• **Supplied data**:

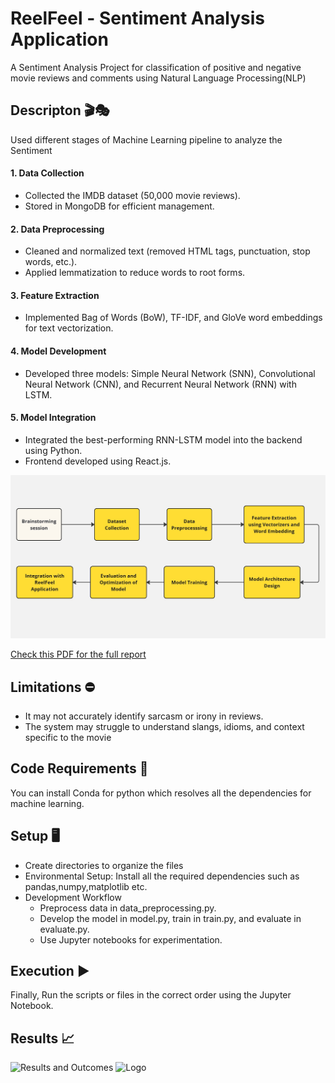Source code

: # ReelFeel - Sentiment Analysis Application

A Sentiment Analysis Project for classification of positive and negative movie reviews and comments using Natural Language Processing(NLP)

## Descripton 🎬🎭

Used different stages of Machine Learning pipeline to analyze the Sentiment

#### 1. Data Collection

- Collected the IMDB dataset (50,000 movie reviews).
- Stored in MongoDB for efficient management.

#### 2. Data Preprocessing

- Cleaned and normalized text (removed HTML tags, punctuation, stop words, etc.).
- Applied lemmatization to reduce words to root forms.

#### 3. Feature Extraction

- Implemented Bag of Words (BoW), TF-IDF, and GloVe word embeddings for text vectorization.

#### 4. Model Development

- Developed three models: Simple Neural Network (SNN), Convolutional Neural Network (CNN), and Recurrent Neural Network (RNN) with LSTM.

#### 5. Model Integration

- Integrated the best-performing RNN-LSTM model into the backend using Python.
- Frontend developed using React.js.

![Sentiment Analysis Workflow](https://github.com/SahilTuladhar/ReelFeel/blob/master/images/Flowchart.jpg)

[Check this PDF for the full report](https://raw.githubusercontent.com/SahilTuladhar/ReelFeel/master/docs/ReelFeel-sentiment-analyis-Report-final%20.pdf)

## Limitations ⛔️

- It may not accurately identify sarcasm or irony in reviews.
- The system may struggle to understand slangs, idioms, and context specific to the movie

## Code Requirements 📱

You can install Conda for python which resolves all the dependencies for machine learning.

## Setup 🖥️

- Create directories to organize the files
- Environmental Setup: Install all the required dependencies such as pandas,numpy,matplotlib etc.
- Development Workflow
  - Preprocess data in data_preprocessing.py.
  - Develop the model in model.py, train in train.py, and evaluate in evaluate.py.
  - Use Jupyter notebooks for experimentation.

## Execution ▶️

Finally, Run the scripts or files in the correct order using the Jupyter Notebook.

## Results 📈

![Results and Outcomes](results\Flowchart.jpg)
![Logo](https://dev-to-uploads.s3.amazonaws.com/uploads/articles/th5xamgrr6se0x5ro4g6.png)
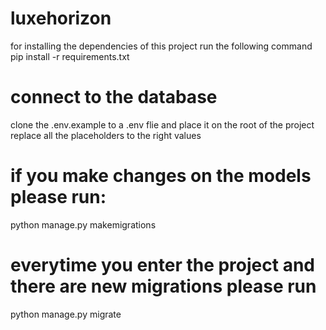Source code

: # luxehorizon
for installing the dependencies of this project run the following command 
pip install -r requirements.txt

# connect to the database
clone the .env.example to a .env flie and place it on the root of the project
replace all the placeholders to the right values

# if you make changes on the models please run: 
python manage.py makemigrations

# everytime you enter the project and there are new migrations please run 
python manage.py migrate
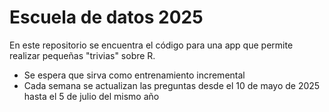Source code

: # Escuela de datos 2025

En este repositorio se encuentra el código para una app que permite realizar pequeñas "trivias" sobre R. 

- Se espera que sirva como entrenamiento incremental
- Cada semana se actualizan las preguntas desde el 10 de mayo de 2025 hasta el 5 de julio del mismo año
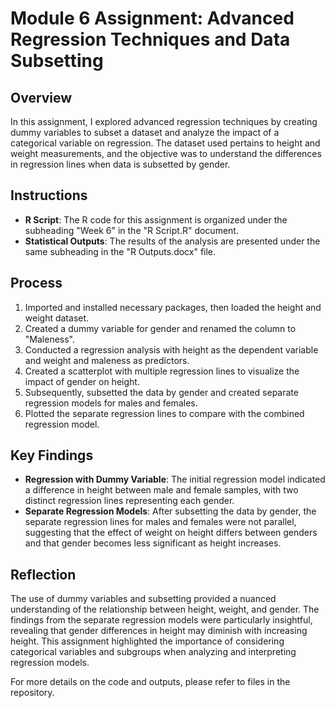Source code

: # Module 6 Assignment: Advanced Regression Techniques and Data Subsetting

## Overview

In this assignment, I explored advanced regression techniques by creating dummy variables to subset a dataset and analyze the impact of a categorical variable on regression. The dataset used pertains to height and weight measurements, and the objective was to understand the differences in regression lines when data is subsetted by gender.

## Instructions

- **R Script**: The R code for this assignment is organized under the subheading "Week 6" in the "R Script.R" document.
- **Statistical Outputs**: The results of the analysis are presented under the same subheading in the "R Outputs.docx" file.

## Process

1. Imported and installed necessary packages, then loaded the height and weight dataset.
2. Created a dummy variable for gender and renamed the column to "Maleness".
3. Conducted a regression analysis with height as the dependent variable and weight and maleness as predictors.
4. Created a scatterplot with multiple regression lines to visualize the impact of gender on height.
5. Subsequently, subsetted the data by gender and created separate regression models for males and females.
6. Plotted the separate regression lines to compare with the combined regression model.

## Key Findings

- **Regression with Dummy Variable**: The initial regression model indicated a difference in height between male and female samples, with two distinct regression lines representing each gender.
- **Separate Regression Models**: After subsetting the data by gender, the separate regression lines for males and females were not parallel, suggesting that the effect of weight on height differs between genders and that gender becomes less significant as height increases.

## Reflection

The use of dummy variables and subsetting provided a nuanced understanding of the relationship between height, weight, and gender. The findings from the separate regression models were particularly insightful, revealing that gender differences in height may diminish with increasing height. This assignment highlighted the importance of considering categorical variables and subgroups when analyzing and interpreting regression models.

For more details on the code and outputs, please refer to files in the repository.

• **Task prompt**: The answer should consist of all lines from the records above that hold the word "Development".

• **Answer to the exercise**:
#### 4. Model Development
- Development Workflow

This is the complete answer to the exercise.